Data supplied: Begin
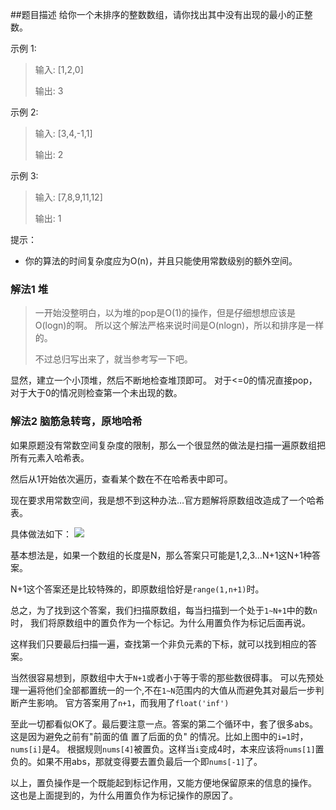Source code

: ##题目描述
给你一个未排序的整数数组，请你找出其中没有出现的最小的正整数。

示例 1:
>输入: [1,2,0]
>
>输出: 3

示例 2:
>输入: [3,4,-1,1]
>
>输出: 2

示例 3:
>输入: [7,8,9,11,12]
>
>输出: 1
 

提示：
- 你的算法的时间复杂度应为O(n)，并且只能使用常数级别的额外空间。

### 解法1 堆
>一开始没整明白，以为堆的pop是O(1)的操作，但是仔细想想应该是O(logn)的啊。
>所以这个解法严格来说时间是O(nlogn)，所以和排序是一样的。
>
>不过总归写出来了，就当参考写一下吧。

显然，建立一个小顶堆，然后不断地检查堆顶即可。
对于<=0的情况直接pop，对于大于0的情况则检查第一个未出现的数。


### 解法2 脑筋急转弯，原地哈希
如果原题没有常数空间复杂度的限制，那么一个很显然的做法是扫描一遍原数组把所有元素入哈希表。

然后从1开始依次遍历，查看某个数在不在哈希表中即可。

现在要求用常数空间，我是想不到这种办法…官方题解将原数组改造成了一个哈希表。

具体做法如下：
![](https://assets.leetcode-cn.com/solution-static/41/41_fig1.png)

基本想法是，如果一个数组的长度是N，那么答案只可能是1,2,3...N+1这N+1种答案。

N+1这个答案还是比较特殊的，即原数组恰好是`range(1,n+1)`时。

总之，为了找到这个答案，我们扫描原数组，每当扫描到一个处于`1~N+1`中的数`n`时，
我们将原数组中的置负作为一个标记。为什么用置负作为标记后面再说。

这样我们只要最后扫描一遍，查找第一个非负元素的下标，就可以找到相应的答案。

当然很容易想到，原数组中大于`N+1`或者小于等于零的那些数很碍事。
可以先预处理一遍将他们全部都置统一的一个,不在`1~N`范围内的大值从而避免其对最后一步判断产生影响。
官方答案用了`n+1`，而我用了`float('inf')`

至此一切都看似OK了。最后要注意一点。答案的第二个循环中，套了很多abs。
这是因为避免之前有"前面的值 置了后面的负" 的情况。比如上图中的`i=1`时，`nums[i]`是4。
根据规则`nums[4]`被置负。这样当`i`变成4时，本来应该将`nums[1]`置负的。如果不用abs，那就变得要去置负最后一个即`nums[-1]`了。

以上，置负操作是一个既能起到标记作用，又能方便地保留原来的信息的操作。
这也是上面提到的，为什么用置负作为标记操作的原因了。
Data supplied: End
Goal of the exercise =>
Scan the lines above for "如果原题没有常数空间复杂度的" and for "我们将原数组中的置负作为一个标记。为什么用置负作为标记后面再说。". Repeat exactly the line holding each of them and every line in between.

Response to the exercise =>
如果原题没有常数空间复杂度的限制，那么一个很显然的做法是扫描一遍原数组把所有元素入哈希表。

然后从1开始依次遍历，查看某个数在不在哈希表中即可。

现在要求用常数空间，我是想不到这种办法…官方题解将原数组改造成了一个哈希表。

具体做法如下：
![](https://assets.leetcode-cn.com/solution-static/41/41_fig1.png)

基本想法是，如果一个数组的长度是N，那么答案只可能是1,2,3...N+1这N+1种答案。

N+1这个答案还是比较特殊的，即原数组恰好是`range(1,n+1)`时。

总之，为了找到这个答案，我们扫描原数组，每当扫描到一个处于`1~N+1`中的数`n`时，
我们将原数组中的置负作为一个标记。为什么用置负作为标记后面再说。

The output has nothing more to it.